As the efforts to clean up the city’s various contaminated sites have proven, the EPA plays a crucial role in pushing these remediation efforts forward, be it through grants, community outreach, or technical assistance. Hopefully, the EPA can survive the current administration without slowing the vital cleanups that are already underway in communities throughout New York City.

In December 2016, Kushner Companies, LIVWRK, and CIM Group purchased 85 Jay Street in Dumbo with the plan to build a “game-changing mixed-used project comprised of residential, retail and community facility space in addition to below-grade parking.”

The property has been fenced off from the neighborhood for many years, leading to speculation about why it was not developed by its previous owners, the Jehovah's Witnesses.

The site is currently in the DEC’s “eligibility determination phase,” to see if it will become part of the state’s Brownfield Cleanup Program. With its past history, it is expected to be accepted.

Today, the parking lot has been cleared of cars, and the only activity visible on site was a drilling company digging down into the polluted soil.

Meanwhile, in Gowanus, Kushner Companies, LIVWRK, and SL Green purchased 175-225 Third Street, with plans to build a “game-changing mixed-use project” on the site.

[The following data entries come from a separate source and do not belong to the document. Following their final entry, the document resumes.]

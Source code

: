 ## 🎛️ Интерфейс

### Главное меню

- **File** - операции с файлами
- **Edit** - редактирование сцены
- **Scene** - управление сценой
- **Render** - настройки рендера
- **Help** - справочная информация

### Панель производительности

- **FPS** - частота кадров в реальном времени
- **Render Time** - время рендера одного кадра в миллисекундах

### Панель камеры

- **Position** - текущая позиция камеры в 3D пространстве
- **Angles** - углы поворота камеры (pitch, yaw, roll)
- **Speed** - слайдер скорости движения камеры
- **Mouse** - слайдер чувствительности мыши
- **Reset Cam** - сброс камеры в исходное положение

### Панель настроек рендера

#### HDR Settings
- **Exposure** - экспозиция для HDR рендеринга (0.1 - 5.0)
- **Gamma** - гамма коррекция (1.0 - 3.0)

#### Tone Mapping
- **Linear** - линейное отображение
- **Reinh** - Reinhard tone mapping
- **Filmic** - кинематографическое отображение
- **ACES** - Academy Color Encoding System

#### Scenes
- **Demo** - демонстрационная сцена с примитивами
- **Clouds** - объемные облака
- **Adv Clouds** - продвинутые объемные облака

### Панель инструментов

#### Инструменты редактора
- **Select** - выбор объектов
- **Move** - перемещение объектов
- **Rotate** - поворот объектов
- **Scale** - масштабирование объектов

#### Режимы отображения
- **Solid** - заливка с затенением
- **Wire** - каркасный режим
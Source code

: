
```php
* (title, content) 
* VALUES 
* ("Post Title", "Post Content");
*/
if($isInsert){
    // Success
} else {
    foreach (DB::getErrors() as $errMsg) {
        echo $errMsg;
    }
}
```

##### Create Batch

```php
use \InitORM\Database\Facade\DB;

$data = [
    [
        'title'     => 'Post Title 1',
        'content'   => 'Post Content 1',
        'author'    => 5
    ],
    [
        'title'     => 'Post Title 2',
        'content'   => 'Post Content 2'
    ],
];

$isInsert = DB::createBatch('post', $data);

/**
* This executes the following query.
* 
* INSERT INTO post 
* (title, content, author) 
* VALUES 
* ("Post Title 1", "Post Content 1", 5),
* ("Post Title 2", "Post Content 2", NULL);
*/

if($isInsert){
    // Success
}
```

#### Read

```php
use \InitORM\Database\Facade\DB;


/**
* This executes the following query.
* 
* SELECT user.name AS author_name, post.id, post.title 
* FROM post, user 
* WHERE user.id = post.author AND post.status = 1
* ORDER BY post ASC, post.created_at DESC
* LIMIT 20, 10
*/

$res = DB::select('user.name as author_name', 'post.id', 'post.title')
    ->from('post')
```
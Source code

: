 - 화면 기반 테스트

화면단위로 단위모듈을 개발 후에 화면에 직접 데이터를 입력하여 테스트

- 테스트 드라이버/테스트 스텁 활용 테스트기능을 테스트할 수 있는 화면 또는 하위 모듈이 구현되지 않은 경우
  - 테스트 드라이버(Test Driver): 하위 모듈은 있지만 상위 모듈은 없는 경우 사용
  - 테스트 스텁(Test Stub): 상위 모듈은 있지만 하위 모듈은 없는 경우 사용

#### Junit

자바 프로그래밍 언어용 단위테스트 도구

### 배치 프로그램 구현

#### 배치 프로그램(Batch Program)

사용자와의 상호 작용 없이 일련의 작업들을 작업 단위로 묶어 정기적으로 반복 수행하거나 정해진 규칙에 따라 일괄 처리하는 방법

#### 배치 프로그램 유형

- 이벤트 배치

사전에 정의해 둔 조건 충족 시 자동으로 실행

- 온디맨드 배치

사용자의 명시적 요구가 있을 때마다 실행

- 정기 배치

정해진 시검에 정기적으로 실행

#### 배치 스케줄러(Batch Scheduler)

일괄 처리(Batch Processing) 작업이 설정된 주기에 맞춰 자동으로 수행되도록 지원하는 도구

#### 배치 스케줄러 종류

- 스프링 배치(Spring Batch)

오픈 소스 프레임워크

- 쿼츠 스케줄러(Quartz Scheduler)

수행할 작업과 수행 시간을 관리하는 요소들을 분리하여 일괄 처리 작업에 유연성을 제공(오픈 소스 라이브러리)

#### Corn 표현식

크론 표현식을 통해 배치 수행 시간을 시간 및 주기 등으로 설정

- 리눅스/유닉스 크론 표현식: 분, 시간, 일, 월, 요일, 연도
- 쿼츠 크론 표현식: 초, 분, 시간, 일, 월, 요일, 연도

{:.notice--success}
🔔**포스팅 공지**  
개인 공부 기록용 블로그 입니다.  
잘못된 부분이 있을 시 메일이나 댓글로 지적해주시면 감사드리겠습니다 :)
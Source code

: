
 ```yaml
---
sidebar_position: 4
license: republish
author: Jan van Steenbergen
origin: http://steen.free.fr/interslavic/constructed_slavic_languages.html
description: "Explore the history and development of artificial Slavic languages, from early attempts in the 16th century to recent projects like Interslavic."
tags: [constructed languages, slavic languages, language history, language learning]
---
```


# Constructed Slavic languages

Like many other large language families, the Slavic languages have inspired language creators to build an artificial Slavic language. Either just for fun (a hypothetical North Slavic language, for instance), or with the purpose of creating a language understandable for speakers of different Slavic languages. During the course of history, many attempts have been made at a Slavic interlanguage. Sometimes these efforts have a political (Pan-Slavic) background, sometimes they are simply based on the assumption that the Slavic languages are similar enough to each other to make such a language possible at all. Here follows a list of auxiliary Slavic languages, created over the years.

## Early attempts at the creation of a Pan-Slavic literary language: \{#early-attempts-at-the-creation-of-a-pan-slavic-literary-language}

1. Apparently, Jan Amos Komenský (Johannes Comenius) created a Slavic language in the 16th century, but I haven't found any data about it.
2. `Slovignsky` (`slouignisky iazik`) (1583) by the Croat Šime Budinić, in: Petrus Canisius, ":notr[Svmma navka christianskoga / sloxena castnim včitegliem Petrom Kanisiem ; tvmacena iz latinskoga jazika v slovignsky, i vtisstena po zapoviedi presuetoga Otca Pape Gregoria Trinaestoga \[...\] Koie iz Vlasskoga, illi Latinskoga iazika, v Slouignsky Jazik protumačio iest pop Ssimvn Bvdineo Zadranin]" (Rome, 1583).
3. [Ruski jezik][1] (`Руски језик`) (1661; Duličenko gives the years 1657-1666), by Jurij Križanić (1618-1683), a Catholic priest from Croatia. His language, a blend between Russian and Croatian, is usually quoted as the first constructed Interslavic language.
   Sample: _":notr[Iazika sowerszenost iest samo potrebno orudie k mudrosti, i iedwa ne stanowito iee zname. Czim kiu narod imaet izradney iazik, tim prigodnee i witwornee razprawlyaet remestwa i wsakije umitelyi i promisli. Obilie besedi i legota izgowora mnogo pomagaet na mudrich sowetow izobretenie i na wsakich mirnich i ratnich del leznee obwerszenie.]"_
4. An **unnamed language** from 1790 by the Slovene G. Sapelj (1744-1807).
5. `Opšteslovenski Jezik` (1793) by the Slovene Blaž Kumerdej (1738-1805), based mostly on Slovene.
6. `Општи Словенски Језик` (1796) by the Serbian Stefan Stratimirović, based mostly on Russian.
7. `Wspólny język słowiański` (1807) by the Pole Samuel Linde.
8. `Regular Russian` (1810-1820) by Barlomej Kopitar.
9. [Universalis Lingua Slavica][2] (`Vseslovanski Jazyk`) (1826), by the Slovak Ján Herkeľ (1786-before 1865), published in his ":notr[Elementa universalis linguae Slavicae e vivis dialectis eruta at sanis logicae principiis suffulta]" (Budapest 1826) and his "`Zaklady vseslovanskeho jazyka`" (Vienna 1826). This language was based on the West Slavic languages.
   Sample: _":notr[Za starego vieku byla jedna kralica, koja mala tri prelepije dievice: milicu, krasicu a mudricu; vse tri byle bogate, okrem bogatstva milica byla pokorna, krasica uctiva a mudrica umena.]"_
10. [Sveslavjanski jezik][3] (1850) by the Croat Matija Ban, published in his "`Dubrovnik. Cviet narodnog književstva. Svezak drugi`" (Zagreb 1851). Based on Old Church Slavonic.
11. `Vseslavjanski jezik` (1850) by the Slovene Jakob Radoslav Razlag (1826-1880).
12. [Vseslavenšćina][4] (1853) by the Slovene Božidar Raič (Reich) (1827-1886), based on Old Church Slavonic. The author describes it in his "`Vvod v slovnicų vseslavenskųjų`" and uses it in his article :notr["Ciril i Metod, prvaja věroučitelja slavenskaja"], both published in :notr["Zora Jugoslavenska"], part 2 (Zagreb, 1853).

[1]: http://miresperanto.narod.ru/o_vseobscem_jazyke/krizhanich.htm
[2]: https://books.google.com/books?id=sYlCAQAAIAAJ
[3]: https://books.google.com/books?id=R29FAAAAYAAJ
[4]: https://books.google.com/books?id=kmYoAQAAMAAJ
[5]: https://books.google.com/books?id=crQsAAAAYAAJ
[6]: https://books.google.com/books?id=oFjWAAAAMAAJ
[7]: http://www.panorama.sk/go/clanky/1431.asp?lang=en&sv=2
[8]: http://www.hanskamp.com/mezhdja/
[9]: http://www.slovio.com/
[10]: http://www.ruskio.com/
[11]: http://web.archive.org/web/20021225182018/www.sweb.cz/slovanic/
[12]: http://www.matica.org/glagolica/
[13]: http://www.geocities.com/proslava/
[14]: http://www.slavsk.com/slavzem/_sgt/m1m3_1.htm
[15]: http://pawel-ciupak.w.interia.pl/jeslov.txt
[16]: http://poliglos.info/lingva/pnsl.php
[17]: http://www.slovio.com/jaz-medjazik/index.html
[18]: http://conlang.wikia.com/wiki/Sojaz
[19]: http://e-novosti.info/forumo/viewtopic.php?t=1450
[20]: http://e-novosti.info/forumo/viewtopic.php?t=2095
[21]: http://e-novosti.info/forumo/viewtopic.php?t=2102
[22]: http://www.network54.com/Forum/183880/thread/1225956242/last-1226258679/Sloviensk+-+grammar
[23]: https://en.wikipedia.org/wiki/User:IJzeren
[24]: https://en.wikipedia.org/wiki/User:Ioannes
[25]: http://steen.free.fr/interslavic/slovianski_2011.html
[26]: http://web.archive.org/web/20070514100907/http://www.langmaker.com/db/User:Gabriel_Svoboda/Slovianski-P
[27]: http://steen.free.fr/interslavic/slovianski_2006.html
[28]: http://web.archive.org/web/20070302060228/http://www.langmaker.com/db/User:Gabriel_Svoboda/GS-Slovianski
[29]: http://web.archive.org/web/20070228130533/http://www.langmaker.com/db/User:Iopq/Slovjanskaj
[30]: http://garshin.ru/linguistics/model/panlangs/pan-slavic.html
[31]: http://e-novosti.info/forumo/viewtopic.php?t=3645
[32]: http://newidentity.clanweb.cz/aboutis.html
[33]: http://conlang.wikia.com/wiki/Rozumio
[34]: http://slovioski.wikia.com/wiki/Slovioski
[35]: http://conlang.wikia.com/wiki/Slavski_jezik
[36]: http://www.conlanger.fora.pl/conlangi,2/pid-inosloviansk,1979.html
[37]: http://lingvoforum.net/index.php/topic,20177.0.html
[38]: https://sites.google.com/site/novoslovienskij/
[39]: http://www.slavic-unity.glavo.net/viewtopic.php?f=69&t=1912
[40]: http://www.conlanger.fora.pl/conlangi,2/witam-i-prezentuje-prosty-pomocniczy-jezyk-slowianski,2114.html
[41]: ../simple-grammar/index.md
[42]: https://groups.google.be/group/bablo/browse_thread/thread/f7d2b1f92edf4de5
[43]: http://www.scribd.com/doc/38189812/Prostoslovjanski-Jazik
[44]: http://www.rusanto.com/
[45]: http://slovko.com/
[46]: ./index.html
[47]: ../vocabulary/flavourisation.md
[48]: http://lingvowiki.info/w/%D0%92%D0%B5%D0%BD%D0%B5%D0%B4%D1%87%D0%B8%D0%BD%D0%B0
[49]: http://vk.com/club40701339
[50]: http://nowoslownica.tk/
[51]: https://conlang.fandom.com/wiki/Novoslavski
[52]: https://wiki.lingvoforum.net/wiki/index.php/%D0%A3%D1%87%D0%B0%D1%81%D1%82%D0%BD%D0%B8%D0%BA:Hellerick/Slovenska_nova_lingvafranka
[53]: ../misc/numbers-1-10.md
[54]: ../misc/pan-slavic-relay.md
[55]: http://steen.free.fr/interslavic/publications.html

The site is currently a parking lot and storage yard for Verizon, and is bordered by a storage facility and an empty powerhouse dating back to at least the 1890s.

The parking lot, like the entire neighborhood, will soon undergo an extensive cleanup that could take years. The powerhouse next door is also an official DEC brownfield, while the nearby Gowanus Canal is an EPA Superfund Site, both of which are in the process of being remediated.

Trump Golf Links at Ferry Point in the Bronx opened in 2015 on NYC Parks Department property. It is currently operated by the Trump Organization.

The golf course sits above a toxic landfill that was created when Robert Moses decided to extend Ferry Point Park, “filling the marsh with garbage, which has been rotting and exuding methane gas,” according to the New York Times.

Methane vents and wells dot the park’s landscape, helping release potentially explosive gas buildups.

The golf course, although ostensibly open to the public, is fenced off and screened from view by evergreen trees, and lined with warning signs along its perimeter, keeping local residents at bay.

In order to access the coast of Ferry Point Park along the East River, local residents must travel down a dead-end street and through a hole in a chain link fence, before crossing over a debris-strewn landscape.

Though it appears to be a pleasant public beach, the coast of the park bordering the golf course is largely inaccessible except at low tide. Tires and car parts are strewn across its sands.

A constant flow of water drains out from the golf course and landfill, into an beachfront that could have been remediated and opened to the public, instead of being given over to golfers and invasive phragmites.

Nathan Kensinger is a photographer, filmmaker, and curator who has been documenting New York City's abandoned edges, endangered neighborhoods, and post-industrial waterfront for more than a decade. His Camera Obscura photo essays have appeared on Curbed since 2012. "Industrial Twilight," an exhibit of Kensinger’s photographs of Brooklyn’s changing waterfront, is currently being exhibited at the Atlantic Avenue subway station in Brooklyn.